One fool lolls his tongue out at another,
And ſhakes his empty noddle at his brother.

The citation of this couplet Mr. Dennis imagined, was rather meant to affront him, than pay a compliment to his genius, as he could diſcover nothing excellent in the lines, and if there was, they being only a tranſlation, in ſome meaſure abated the merit of them. Being fired with reſentment at this affront, he immediately, in a ſpirit of fury, wrote a letter to the Spectator, in which he treated him with very little ceremony, and informed him, that if he had been ſincere in paying a compliment to him, he ſhould have choſen a quotation from his poem on the Battle of Ramellies; he then points out a particular paſſage, of which he himſelf had a very high opinion, and which we ſhall here inſert as a ſpecimen of that performance.

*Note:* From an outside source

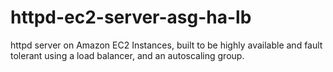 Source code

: # httpd-ec2-server-asg-ha-lb
httpd server on Amazon EC2 Instances, built to be highly available and fault tolerant using a load balancer, and an autoscaling group.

A cœleſtial ſpirit viſits the duke of Marlborough the night before the battle, and after he has ſaid ſeveral other things to him, goes on thus,

A wondrous victory attends thy arms,
Great in itſelf, and in its ſequel vaſt;
Whoſe ecchoing ſound thro’ all the Weſt ſhall run,
Tranſporting the glad nations all around,
Who oft ſhall doubt, and oft ſuſpend their joy,
And oft imagine all an empty dream;
The conqueror himſelf ſhall cry amaz’d,
’Tis not our work, alas we did it not;
The hand of God, the hand of God is here!